◆ DATA SECTION ◆
BEGIN

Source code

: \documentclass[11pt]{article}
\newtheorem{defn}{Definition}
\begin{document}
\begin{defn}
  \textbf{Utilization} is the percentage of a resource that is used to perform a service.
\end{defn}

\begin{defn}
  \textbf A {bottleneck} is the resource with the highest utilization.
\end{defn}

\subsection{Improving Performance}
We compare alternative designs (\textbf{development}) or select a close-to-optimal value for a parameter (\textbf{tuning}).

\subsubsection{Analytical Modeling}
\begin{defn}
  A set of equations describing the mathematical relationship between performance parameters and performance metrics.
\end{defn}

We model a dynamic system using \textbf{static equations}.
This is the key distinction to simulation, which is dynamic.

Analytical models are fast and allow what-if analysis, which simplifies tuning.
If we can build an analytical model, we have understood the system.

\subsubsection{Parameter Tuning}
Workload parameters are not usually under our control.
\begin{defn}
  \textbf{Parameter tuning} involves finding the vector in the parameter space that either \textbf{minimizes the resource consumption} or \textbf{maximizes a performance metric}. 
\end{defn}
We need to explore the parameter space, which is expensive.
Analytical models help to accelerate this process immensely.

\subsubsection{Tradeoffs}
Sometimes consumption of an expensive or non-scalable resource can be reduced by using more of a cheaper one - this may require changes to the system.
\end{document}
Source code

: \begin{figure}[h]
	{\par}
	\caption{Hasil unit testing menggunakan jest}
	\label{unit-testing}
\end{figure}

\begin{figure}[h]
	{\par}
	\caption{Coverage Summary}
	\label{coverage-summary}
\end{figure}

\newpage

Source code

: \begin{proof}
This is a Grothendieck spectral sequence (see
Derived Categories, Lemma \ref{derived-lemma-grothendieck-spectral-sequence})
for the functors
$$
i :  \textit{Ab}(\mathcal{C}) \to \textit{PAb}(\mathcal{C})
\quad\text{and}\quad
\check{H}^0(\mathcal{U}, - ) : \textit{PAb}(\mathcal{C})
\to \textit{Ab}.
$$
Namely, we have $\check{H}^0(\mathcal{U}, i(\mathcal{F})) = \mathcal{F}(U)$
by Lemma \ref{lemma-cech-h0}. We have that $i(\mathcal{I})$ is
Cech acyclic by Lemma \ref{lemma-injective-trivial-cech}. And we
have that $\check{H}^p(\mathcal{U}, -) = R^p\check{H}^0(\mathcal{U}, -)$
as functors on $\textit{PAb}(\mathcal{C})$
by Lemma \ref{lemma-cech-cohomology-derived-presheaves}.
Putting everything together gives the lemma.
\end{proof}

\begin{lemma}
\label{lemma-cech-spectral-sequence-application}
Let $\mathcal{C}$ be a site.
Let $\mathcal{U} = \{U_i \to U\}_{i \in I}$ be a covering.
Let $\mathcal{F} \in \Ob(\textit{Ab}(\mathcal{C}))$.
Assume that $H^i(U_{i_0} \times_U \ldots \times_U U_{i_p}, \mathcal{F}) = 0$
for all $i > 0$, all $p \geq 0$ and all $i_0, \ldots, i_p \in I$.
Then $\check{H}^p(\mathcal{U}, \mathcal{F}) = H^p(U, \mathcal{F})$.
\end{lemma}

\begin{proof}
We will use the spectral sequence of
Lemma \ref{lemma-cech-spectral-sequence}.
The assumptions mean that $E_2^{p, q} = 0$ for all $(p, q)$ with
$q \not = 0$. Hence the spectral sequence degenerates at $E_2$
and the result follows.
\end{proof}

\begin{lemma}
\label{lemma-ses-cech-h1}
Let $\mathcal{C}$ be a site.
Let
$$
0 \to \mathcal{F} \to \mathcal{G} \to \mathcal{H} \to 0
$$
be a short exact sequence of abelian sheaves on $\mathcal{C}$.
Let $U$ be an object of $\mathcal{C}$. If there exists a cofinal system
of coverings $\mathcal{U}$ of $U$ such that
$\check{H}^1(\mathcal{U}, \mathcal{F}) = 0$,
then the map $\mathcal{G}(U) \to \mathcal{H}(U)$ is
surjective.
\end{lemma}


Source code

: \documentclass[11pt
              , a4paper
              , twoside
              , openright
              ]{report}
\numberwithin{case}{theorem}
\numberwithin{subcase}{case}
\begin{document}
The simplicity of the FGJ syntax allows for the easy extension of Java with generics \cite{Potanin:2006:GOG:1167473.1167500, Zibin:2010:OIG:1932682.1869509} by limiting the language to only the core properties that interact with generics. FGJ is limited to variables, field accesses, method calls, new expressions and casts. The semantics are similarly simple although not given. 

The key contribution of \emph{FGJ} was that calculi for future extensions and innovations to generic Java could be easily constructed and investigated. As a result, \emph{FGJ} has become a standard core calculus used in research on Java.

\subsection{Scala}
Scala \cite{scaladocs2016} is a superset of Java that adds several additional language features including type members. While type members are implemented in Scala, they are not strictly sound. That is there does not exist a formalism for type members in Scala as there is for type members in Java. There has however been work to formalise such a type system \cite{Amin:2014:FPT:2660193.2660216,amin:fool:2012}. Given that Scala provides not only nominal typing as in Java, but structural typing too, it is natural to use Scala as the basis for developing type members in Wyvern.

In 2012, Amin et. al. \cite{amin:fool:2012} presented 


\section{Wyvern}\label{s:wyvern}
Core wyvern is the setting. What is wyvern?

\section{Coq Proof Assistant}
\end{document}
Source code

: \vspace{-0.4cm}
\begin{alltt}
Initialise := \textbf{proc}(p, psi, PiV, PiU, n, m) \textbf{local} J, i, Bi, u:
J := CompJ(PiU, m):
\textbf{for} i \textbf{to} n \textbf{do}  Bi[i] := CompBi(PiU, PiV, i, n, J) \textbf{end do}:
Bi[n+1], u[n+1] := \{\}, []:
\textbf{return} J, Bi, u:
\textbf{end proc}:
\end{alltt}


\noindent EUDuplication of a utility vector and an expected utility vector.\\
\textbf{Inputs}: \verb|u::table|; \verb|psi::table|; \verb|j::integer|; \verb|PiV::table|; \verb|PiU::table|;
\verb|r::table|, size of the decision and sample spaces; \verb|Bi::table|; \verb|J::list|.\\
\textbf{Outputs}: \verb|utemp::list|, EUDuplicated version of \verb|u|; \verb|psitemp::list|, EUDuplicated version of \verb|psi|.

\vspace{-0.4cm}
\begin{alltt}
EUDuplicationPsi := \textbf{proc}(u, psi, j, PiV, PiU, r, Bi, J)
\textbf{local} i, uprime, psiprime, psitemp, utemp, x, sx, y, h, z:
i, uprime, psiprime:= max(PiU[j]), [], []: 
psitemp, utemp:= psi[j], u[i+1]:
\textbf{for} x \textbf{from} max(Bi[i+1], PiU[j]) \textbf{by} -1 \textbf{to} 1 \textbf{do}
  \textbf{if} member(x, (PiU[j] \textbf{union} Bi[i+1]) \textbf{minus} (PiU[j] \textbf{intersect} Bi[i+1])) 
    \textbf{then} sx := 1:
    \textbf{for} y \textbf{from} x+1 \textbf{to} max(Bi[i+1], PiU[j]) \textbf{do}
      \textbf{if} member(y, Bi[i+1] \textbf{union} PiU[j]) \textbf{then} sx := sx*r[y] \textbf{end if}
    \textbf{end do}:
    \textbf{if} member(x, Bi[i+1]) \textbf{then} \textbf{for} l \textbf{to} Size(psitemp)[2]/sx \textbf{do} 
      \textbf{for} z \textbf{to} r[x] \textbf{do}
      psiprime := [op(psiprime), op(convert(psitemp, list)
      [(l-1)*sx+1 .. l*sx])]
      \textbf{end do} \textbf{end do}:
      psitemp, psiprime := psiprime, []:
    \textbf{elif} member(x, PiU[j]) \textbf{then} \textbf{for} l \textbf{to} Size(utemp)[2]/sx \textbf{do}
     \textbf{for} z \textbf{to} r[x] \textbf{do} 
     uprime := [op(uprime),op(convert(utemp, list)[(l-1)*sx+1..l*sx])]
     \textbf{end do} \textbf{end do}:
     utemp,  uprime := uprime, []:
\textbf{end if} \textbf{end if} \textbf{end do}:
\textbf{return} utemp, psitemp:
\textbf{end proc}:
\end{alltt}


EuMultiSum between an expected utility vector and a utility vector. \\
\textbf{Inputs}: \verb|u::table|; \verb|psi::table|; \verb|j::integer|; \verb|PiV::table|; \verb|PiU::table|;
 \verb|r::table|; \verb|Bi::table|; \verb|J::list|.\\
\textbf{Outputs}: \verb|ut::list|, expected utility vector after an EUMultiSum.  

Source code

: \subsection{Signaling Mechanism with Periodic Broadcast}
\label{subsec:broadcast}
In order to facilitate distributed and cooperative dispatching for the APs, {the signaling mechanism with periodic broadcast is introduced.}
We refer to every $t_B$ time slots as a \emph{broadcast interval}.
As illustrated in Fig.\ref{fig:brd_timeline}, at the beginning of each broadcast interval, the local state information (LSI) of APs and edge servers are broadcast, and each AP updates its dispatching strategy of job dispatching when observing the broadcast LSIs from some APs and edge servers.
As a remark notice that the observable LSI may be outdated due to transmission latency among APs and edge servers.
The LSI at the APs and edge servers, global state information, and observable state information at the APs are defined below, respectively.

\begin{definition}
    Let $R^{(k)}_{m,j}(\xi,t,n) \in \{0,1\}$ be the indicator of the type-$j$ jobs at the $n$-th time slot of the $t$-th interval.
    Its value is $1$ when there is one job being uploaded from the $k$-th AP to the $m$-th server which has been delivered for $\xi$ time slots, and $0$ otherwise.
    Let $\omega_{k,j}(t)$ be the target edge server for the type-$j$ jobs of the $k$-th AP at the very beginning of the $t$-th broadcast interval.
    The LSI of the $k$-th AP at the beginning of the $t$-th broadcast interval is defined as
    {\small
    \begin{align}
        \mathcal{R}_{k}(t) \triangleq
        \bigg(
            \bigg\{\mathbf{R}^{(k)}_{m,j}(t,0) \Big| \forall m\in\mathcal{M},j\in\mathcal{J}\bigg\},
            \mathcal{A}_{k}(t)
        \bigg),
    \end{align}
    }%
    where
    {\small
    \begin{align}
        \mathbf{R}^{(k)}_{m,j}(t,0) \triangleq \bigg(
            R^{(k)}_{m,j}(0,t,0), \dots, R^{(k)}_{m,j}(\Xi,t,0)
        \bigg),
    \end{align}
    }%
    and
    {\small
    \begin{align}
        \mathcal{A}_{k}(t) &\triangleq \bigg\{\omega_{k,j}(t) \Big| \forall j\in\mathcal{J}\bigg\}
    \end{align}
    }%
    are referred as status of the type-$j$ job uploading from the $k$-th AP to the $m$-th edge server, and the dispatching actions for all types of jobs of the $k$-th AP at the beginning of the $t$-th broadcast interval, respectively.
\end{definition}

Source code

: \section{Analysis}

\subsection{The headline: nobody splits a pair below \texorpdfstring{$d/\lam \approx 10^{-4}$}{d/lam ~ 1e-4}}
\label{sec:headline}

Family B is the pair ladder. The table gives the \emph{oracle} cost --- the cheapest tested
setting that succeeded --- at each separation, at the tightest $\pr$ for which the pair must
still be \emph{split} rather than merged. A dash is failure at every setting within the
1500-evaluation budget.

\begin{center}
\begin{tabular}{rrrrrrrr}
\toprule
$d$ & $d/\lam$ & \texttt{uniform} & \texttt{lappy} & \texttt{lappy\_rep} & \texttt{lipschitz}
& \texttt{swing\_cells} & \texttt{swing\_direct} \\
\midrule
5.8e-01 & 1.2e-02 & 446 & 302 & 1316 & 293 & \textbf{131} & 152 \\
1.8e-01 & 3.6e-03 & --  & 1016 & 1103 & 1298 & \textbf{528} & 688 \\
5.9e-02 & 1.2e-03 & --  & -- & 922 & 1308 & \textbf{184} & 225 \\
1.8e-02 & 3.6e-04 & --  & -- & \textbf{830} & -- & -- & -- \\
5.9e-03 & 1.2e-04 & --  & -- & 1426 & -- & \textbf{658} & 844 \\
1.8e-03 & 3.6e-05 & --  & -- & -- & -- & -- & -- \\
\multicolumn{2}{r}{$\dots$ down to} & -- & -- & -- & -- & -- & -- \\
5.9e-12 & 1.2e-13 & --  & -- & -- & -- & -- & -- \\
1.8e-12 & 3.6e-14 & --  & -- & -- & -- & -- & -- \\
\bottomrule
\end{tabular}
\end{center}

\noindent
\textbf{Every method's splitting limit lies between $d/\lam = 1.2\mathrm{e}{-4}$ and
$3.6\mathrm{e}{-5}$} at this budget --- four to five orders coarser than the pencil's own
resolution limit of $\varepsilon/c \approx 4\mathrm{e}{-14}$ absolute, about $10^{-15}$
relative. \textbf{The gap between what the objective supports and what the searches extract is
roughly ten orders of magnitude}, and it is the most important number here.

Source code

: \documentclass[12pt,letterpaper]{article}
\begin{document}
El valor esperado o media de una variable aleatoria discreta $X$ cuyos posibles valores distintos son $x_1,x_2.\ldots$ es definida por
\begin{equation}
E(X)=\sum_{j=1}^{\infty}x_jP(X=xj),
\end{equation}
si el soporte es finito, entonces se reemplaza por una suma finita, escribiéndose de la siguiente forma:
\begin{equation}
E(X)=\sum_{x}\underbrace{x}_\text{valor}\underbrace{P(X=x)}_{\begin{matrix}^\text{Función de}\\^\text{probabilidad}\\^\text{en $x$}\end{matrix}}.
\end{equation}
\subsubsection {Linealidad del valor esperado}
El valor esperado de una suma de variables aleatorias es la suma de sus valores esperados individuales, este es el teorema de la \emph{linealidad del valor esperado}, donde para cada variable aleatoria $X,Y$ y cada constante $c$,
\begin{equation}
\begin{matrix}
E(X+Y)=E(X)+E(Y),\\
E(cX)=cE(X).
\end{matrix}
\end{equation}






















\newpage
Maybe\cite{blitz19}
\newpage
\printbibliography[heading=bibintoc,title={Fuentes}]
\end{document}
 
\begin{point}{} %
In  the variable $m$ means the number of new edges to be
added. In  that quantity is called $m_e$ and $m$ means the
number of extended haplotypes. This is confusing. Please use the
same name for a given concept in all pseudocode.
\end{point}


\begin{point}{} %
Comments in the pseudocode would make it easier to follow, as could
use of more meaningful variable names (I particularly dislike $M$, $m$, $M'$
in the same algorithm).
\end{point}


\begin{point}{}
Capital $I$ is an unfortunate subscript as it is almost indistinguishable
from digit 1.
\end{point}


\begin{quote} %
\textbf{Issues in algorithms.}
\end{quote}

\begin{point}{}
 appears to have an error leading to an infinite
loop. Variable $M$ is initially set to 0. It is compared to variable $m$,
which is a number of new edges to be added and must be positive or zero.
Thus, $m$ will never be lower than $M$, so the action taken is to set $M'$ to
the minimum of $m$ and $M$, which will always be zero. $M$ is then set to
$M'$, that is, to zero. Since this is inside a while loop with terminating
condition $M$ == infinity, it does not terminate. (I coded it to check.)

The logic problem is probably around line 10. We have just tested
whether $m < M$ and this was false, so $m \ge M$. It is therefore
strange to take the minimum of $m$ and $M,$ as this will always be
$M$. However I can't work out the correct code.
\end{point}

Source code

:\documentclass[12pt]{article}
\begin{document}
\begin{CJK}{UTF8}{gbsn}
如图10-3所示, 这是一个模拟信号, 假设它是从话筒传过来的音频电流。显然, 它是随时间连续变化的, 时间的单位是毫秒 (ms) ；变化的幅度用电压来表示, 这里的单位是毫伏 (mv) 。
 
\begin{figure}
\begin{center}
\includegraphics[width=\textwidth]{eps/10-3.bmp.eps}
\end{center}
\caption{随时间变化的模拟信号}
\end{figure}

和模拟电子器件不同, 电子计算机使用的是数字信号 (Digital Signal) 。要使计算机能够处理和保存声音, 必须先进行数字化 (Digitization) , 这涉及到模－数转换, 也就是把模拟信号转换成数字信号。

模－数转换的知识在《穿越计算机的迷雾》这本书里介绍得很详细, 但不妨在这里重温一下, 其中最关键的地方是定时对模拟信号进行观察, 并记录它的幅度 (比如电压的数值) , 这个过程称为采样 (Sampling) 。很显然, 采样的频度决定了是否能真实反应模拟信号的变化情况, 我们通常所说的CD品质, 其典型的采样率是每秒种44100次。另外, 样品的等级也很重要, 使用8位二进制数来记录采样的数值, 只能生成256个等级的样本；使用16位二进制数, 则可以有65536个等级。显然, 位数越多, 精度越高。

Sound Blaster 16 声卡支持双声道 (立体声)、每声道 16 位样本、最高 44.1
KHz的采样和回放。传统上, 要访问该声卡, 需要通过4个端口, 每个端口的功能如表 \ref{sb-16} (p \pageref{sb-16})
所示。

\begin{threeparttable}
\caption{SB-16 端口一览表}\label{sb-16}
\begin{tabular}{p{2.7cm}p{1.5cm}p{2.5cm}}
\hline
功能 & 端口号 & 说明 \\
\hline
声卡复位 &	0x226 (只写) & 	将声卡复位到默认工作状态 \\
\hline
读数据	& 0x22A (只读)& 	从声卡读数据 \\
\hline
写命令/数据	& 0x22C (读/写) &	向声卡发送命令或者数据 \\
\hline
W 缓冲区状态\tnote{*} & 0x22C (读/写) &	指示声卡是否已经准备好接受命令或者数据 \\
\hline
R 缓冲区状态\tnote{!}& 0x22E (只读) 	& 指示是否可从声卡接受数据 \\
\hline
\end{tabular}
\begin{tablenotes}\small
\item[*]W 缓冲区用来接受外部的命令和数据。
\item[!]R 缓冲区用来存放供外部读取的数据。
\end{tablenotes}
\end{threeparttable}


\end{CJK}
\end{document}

END

◆ DIRECTIONS FOR THIS TASK ◆
Scan the material for the string "derived". Copy each line where it appears.

◆ ANSWER BOX ◆
Derived Categories, Lemma \ref{derived-lemma-grothendieck-spectral-sequence})
by Lemma \ref{lemma-cech-cohomology-derived-presheaves}.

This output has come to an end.